- TASK -
Report each line of the listing below that holds "ISymUnmanagedAsyncMethod".

####

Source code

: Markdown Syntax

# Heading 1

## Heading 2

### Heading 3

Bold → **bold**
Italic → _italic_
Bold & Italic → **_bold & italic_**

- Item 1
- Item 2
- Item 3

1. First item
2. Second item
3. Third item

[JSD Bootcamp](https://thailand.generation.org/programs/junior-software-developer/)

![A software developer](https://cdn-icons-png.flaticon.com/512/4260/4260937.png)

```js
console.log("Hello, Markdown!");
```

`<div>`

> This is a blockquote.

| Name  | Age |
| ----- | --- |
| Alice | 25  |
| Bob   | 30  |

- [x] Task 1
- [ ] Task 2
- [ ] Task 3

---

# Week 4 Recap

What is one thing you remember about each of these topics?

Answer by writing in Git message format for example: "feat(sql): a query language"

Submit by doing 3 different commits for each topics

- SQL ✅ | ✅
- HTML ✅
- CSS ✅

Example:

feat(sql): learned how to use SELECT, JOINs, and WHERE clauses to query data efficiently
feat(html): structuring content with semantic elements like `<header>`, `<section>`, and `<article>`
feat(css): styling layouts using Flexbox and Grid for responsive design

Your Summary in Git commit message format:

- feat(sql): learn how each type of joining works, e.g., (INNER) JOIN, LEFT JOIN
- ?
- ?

####

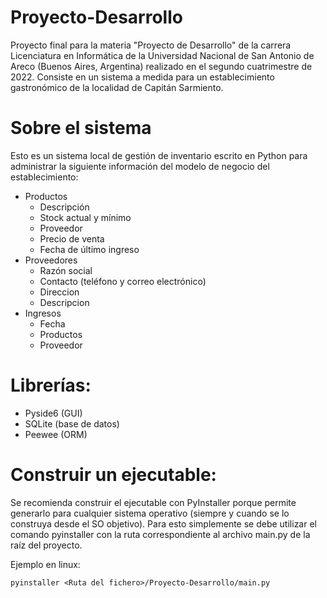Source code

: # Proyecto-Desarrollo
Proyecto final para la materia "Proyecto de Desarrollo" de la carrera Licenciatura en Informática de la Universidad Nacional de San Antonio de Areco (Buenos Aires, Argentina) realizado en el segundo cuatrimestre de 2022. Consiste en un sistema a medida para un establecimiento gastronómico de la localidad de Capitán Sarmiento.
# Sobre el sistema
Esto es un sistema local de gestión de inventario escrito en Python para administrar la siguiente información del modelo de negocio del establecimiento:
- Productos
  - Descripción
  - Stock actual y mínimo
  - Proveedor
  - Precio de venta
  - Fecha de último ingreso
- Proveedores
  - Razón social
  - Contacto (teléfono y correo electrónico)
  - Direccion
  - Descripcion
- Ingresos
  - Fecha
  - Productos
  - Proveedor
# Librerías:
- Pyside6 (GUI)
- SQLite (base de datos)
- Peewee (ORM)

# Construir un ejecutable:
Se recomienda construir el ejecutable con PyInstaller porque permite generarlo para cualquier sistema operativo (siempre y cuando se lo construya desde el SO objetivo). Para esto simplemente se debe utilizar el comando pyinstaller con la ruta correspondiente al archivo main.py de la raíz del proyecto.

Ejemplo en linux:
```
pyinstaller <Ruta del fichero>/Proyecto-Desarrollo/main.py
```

####

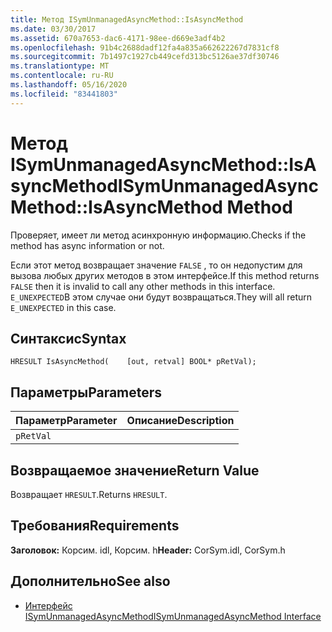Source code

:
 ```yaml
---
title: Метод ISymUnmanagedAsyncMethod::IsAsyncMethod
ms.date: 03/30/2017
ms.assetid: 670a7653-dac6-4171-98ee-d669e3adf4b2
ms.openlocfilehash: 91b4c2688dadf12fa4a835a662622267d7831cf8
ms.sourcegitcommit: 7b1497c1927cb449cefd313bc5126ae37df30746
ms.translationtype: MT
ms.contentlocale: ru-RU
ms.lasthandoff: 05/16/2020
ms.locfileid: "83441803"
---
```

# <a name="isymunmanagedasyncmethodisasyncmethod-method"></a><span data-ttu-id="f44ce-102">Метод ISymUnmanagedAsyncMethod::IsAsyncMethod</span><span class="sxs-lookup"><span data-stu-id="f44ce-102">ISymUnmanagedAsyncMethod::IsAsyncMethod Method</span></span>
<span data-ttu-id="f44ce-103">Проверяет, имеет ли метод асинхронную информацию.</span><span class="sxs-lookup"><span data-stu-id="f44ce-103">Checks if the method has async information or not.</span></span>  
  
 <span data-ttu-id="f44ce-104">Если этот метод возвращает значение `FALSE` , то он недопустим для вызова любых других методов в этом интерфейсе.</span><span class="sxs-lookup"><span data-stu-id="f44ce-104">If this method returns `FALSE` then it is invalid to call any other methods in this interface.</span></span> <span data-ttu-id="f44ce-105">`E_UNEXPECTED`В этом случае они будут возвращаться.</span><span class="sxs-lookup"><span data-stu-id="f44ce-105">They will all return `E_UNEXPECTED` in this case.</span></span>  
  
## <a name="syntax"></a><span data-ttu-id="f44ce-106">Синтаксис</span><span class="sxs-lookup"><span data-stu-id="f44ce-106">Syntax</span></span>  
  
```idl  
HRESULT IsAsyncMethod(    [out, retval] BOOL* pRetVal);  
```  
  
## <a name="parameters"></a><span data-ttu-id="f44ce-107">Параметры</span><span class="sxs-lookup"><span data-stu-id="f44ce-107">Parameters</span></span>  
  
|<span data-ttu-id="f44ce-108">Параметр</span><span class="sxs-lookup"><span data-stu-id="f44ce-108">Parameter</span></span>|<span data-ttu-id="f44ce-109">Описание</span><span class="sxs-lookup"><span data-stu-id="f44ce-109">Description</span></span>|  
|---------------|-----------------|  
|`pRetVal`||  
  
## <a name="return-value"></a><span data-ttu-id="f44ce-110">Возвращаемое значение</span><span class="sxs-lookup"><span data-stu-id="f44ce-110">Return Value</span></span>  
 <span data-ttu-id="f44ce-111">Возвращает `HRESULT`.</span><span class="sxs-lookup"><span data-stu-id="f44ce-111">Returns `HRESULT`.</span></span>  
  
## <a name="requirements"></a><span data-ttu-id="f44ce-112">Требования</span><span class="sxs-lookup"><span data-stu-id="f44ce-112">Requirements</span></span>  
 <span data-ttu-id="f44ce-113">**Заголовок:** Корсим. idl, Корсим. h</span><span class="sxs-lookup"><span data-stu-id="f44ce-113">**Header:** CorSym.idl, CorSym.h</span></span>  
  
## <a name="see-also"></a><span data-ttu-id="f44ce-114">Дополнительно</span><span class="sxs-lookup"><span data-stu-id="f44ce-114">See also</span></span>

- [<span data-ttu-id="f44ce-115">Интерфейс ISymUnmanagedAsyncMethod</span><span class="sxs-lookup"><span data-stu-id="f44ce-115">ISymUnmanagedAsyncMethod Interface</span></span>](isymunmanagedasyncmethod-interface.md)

####

- SOLUTION BELOW -
title: Метод ISymUnmanagedAsyncMethod::IsAsyncMethod
# <a name="isymunmanagedasyncmethodisasyncmethod-method"></a><span data-ttu-id="f44ce-102">Метод ISymUnmanagedAsyncMethod::IsAsyncMethod</span><span class="sxs-lookup"><span data-stu-id="f44ce-102">ISymUnmanagedAsyncMethod::IsAsyncMethod Method</span></span>
- [<span data-ttu-id="f44ce-115">Интерфейс ISymUnmanagedAsyncMethod</span><span class="sxs-lookup"><span data-stu-id="f44ce-115">ISymUnmanagedAsyncMethod Interface</span></span>](isymunmanagedasyncmethod-interface.md)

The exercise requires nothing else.